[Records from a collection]
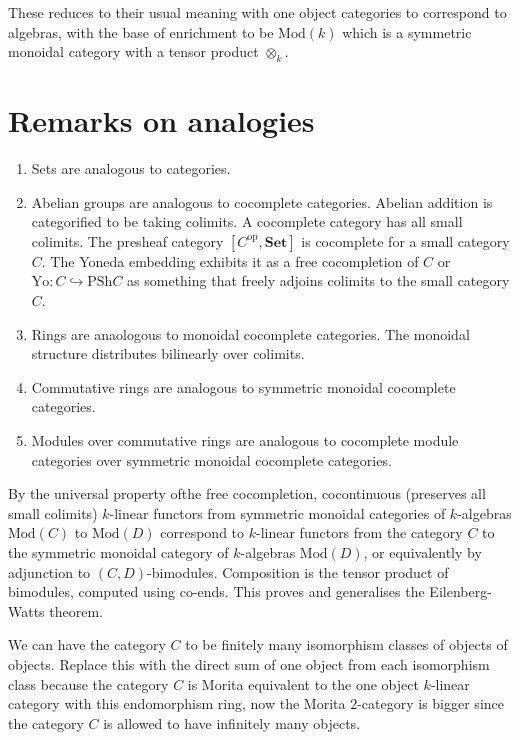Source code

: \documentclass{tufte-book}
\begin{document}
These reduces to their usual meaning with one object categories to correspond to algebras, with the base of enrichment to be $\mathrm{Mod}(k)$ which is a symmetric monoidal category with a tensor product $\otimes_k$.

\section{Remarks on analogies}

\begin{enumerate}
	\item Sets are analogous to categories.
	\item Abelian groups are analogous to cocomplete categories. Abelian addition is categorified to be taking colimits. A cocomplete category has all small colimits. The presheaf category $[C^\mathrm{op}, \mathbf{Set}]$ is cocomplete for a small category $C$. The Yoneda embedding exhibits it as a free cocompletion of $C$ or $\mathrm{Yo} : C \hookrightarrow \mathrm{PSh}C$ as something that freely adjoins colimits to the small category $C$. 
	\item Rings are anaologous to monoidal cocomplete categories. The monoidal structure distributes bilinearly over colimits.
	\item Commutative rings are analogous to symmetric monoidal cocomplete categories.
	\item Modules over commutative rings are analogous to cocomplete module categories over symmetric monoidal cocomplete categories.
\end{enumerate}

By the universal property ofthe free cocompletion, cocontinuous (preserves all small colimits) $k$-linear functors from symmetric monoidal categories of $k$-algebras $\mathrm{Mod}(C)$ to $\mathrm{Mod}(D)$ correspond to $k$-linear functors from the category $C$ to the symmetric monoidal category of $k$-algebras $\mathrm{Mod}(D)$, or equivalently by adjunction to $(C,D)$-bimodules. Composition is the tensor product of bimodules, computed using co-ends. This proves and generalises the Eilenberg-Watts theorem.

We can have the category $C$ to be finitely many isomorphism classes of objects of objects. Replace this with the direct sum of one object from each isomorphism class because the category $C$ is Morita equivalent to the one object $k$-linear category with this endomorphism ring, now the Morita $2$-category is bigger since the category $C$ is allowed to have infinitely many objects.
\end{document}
...
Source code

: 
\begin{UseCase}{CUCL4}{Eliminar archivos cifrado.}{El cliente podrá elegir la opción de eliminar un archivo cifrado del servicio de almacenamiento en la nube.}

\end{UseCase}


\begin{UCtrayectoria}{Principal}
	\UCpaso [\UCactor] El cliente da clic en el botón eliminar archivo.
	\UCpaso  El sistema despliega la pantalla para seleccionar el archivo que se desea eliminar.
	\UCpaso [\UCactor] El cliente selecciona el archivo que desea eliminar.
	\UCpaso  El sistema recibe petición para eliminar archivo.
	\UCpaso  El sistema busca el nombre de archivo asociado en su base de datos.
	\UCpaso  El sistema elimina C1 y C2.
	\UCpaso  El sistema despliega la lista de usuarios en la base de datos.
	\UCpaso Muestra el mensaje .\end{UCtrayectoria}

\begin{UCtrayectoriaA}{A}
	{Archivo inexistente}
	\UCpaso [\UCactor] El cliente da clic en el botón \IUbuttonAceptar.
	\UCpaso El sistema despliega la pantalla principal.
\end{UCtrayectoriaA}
--
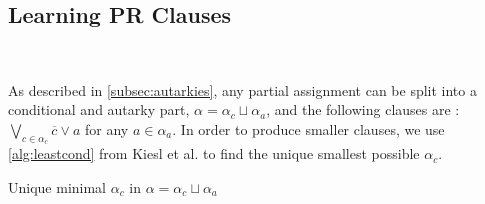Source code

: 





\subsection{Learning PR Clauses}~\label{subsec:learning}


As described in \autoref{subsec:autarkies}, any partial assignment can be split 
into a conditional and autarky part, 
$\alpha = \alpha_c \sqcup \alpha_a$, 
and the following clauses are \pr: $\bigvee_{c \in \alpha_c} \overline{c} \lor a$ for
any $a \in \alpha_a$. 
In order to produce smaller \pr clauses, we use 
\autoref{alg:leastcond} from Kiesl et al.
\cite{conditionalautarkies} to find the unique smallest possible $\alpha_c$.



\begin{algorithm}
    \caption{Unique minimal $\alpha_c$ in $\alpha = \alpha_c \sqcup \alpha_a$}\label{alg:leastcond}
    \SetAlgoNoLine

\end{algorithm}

- **Aim of the exercise**
From the records above, reproduce exactly the lines from the one with "cliente podrá elegir" to the one with "se desea eliminar.", both included, and no others.

- **Solution to the exercise**
\begin{UseCase}{CUCL4}{Eliminar archivos cifrado.}{El cliente podrá elegir la opción de eliminar un archivo cifrado del servicio de almacenamiento en la nube.}

\end{UseCase}


\begin{UCtrayectoria}{Principal}
	\UCpaso [\UCactor] El cliente da clic en el botón eliminar archivo.
	\UCpaso  El sistema despliega la pantalla para seleccionar el archivo que se desea eliminar.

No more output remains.